G. Sumbul, M. Ravanbakhsh, B. Demir, "Informative and Representative Triplet Selection for Multi-Label Remote Sensing Image Retrieval", arXiv preprint arXiv:2105.03647, 2021.

If you use the code in this repository in your research, please cite the following paper:

@article{Sumbul:2021,
    author = {Gencer Sumbul and Mahdyar Ravanbakhsh and Begüm Demir},
    title = {Informative and Representative Triplet Selection for Multi-Label Remote Sensing Image Retrieval},
    booktitle={arXiv preprint arXiv:2105.03647}, 
    year = {2021},
    month={September}
}

Introduction

Content based image retrieval (CBIR) systems are trained to learn semantic similarities from images to find related images in an archive, when provided with a query image. One popular way of training such systems is py feeding them triplets of images as input. The first image is called the anchor, the second image, which is similar to the anchor, is called the positive image, and the third is dissimilar to the anchor and is called the negative image. The model is forced to understand the relationship between these images by learning an embedding space, in which the anchor and the positive image are closer to each other than the anchor and the negative image.

Selecting Triplets

It is not clear, how triplets should be selected from an archive of images. The cited paper above explores different baselines and proposes a novel triplet selection method.

Selection of Anchors

Given a mini-batch of images, the following options are available in the code:

  • Select all images as anchors.
  • Select a random number of images as anchors.
  • Select diverse anchors (see the paper for more details).

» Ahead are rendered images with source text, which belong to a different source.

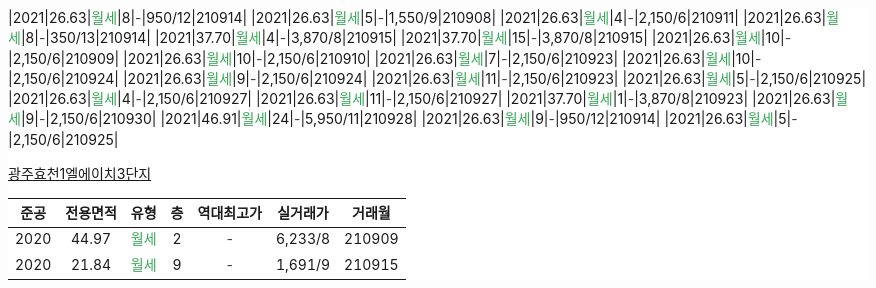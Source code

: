 |2021|26.63|<span style="color:#34a853">월세</span>|8|<span style="color:#444444">-</span>|950/12|210914|
|2021|26.63|<span style="color:#34a853">월세</span>|5|<span style="color:#444444">-</span>|1,550/9|210908|
|2021|26.63|<span style="color:#34a853">월세</span>|4|<span style="color:#444444">-</span>|2,150/6|210911|
|2021|26.63|<span style="color:#34a853">월세</span>|8|<span style="color:#444444">-</span>|350/13|210914|
|2021|37.70|<span style="color:#34a853">월세</span>|4|<span style="color:#444444">-</span>|3,870/8|210915|
|2021|37.70|<span style="color:#34a853">월세</span>|15|<span style="color:#444444">-</span>|3,870/8|210915|
|2021|26.63|<span style="color:#34a853">월세</span>|10|<span style="color:#444444">-</span>|2,150/6|210909|
|2021|26.63|<span style="color:#34a853">월세</span>|10|<span style="color:#444444">-</span>|2,150/6|210910|
|2021|26.63|<span style="color:#34a853">월세</span>|7|<span style="color:#444444">-</span>|2,150/6|210923|
|2021|26.63|<span style="color:#34a853">월세</span>|10|<span style="color:#444444">-</span>|2,150/6|210924|
|2021|26.63|<span style="color:#34a853">월세</span>|9|<span style="color:#444444">-</span>|2,150/6|210924|
|2021|26.63|<span style="color:#34a853">월세</span>|11|<span style="color:#444444">-</span>|2,150/6|210923|
|2021|26.63|<span style="color:#34a853">월세</span>|5|<span style="color:#444444">-</span>|2,150/6|210925|
|2021|26.63|<span style="color:#34a853">월세</span>|4|<span style="color:#444444">-</span>|2,150/6|210927|
|2021|26.63|<span style="color:#34a853">월세</span>|11|<span style="color:#444444">-</span>|2,150/6|210927|
|2021|37.70|<span style="color:#34a853">월세</span>|1|<span style="color:#444444">-</span>|3,870/8|210923|
|2021|26.63|<span style="color:#34a853">월세</span>|9|<span style="color:#444444">-</span>|2,150/6|210930|
|2021|46.91|<span style="color:#34a853">월세</span>|24|<span style="color:#444444">-</span>|5,950/11|210928|
|2021|26.63|<span style="color:#34a853">월세</span>|9|<span style="color:#444444">-</span>|950/12|210914|
|2021|26.63|<span style="color:#34a853">월세</span>|5|<span style="color:#444444">-</span>|2,150/6|210925|


<script async src="//pagead2.googlesyndication.com/pagead/js/adsbygoogle.js"></script>

<ins class="adsbygoogle"
     style="display:block"
     data-ad-client="ca-pub-2446590836940007"
     data-ad-slot="1659523306"
     data-ad-format="auto"
     data-full-width-responsive="true"></ins>
<script>
(adsbygoogle = window.adsbygoogle || []).push({});
</script>


[광주효천1엘에이치3단지](https://search.naver.com/search.naver?query=%EA%B4%91%EC%A3%BC%EA%B4%91%EC%97%AD%EC%8B%9C+%EB%82%A8%EA%B5%AC+%EC%9E%84%EC%95%94%EB%8F%99+%EA%B4%91%EC%A3%BC%ED%9A%A8%EC%B2%9C1%EC%97%98%EC%97%90%EC%9D%B4%EC%B9%983%EB%8B%A8%EC%A7%80)

|준공|전용면적|유형|층|역대최고가|실거래가|거래월|
|:---:|:---:|:---:|:---:|:---:|:---:|:---:|
|2020|44.97|<span style="color:#34a853">월세</span>|2|<span style="color:#444444">-</span>|6,233/8|210909|
|2020|21.84|<span style="color:#34a853">월세</span>|9|<span style="color:#444444">-</span>|1,691/9|210915|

Selection of Positive/Negative Images

Similarly to the anchor selection, there are different strategies available to select the positive and negative images for given anchors:

  • Select all possible combinations.
  • Select a set of random images as positive and negative images.
  • Select a set of deliberately chosen images based on certain criteria (see the paper for more details).

Running the Code

The code can be run either manually or within a prepared Docker container.

Prerequisites

The code in this repository requires Python 3.6 and TensorFlow 2.2, along with a number of packages, which are given in requirements.txt. The used datasets need to be prepared beforehand as described in the next section.

Datasets

Currently, support for BigEarthNet and the UC Merced Land Use Dataset is implemented. Take a look at data.py to see, how the datasets are handled and how to add new datasets in the same manner.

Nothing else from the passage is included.